[Data to process]

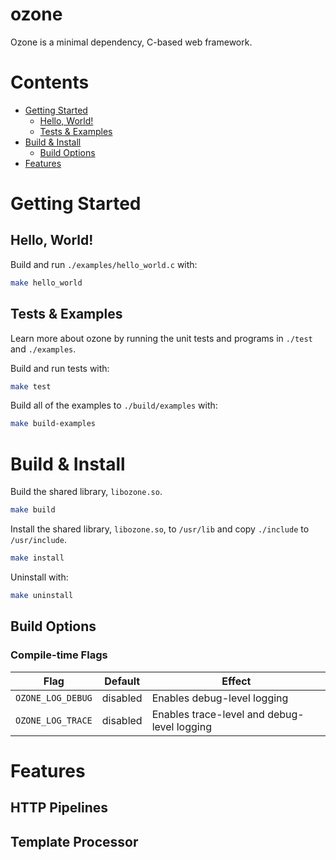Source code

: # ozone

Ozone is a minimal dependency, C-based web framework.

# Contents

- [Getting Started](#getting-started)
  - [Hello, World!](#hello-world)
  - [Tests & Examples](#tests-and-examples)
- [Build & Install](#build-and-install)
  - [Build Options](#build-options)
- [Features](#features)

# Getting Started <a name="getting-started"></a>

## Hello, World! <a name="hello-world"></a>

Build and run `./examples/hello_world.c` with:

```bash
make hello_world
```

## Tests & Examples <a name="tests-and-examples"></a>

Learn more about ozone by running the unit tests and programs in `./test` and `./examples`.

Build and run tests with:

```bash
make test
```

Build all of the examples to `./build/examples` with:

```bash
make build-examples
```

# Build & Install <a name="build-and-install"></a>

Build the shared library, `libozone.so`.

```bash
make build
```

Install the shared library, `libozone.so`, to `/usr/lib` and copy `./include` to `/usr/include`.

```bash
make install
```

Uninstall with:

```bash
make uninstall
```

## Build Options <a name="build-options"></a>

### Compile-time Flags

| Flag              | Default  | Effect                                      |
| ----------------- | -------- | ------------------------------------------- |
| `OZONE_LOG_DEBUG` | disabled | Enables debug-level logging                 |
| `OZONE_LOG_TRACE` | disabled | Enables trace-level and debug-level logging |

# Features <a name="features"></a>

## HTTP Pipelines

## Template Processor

[/Data to process]
[Data to process]

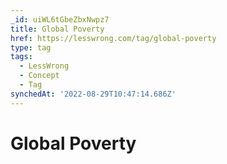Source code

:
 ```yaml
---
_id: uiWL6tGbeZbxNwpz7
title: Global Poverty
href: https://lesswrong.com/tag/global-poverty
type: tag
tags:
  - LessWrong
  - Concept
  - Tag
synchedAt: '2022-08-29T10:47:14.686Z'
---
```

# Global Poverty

[/Data to process]
[Data to process]

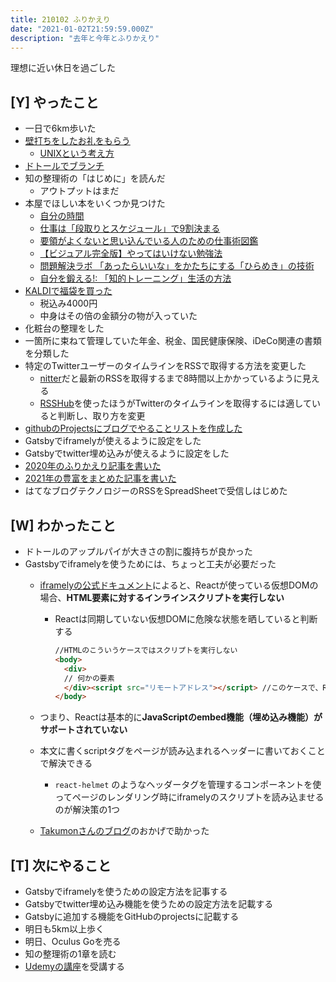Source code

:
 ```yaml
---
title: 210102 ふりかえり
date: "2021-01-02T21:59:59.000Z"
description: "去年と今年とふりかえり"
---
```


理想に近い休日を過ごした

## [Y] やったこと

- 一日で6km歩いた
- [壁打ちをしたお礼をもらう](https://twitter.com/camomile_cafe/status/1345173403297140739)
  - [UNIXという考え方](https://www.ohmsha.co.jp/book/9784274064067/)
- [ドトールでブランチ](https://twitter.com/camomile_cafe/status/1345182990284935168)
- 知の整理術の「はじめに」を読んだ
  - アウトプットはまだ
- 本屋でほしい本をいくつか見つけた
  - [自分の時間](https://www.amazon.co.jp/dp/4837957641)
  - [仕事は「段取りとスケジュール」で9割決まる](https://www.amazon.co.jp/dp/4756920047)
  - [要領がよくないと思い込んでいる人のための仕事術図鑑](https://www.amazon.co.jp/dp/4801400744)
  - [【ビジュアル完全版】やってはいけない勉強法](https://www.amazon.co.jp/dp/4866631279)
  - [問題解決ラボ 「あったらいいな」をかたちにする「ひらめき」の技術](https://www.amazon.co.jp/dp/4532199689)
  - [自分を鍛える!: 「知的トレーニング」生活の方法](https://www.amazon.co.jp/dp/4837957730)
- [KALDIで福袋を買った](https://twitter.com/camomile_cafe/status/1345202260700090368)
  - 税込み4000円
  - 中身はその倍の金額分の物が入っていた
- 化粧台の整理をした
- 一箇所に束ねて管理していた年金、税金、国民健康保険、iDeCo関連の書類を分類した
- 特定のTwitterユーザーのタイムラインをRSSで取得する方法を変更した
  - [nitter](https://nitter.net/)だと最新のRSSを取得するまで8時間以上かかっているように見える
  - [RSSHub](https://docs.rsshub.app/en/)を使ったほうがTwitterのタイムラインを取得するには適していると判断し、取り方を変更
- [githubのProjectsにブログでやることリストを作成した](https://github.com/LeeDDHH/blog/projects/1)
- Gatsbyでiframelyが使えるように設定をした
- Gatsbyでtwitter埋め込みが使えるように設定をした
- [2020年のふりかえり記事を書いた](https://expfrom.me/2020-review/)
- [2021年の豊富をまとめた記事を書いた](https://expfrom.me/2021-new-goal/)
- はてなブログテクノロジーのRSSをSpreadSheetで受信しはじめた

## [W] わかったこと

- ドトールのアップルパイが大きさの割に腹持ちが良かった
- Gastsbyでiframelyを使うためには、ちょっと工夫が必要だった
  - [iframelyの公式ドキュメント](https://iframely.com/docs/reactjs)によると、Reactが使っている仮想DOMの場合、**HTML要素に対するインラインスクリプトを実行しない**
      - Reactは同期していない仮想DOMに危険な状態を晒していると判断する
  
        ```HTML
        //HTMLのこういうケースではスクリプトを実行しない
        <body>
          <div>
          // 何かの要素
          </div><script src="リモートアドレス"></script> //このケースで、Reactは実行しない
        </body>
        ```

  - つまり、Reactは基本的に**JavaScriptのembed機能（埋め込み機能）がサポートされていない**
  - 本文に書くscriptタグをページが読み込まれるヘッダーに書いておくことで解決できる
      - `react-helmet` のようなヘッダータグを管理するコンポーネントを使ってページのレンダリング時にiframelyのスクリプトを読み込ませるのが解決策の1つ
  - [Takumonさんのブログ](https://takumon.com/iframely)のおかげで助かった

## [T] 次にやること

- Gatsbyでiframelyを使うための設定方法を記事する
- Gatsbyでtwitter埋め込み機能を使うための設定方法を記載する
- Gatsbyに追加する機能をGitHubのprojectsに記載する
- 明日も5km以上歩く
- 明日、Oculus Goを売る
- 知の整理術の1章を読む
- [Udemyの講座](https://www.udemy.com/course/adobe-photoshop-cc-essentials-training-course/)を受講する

[/Data to process]

● Required action: The required answer is the exact run of lines above starting at the line with "- [Takumonさんのブ" and ending at the line with "- [Udemyの講座](h", with both ends present.

● Solution to this exercise:
  - [Takumonさんのブログ](https://takumon.com/iframely)のおかげで助かった

## [T] 次にやること

- Gatsbyでiframelyを使うための設定方法を記事する
- Gatsbyでtwitter埋め込み機能を使うための設定方法を記載する
- Gatsbyに追加する機能をGitHubのprojectsに記載する
- 明日も5km以上歩く
- 明日、Oculus Goを売る
- 知の整理術の1章を読む
- [Udemyの講座](https://www.udemy.com/course/adobe-photoshop-cc-essentials-training-course/)を受講する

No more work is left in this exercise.